*** SOURCE MATERIAL Section Begins ***
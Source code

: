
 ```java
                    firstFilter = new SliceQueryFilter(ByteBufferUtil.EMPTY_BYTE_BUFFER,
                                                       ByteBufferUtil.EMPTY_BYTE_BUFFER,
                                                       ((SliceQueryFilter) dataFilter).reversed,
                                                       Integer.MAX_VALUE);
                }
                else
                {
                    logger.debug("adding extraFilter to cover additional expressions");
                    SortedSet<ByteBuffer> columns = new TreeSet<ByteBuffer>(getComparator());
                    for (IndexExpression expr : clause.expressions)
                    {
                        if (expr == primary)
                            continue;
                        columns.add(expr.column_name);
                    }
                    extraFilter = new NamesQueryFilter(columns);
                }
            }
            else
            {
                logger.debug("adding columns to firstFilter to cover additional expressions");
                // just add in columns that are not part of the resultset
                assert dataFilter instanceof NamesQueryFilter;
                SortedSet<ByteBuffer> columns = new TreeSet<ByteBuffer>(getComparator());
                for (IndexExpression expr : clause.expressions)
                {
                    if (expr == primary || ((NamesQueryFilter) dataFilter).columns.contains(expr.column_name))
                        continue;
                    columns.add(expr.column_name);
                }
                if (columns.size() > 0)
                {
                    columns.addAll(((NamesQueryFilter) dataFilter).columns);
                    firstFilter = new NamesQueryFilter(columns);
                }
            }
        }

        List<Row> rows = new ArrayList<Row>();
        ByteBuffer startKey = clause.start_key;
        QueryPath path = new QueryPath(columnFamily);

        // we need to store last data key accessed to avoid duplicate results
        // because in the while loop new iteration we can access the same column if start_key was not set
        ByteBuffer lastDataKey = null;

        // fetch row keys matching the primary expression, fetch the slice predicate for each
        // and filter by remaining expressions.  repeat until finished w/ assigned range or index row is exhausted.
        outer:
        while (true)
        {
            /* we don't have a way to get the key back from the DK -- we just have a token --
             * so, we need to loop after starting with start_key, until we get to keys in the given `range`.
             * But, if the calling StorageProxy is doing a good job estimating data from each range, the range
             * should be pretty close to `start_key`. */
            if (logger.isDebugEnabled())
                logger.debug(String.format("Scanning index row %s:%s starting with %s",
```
*** SOURCE MATERIAL Section Ends ***
▶ DIRECTIONS FOR THIS TASK: How many lines of the data include the word "clause"? Reply with the number and nothing else.

▶ WRITTEN ANSWER: 3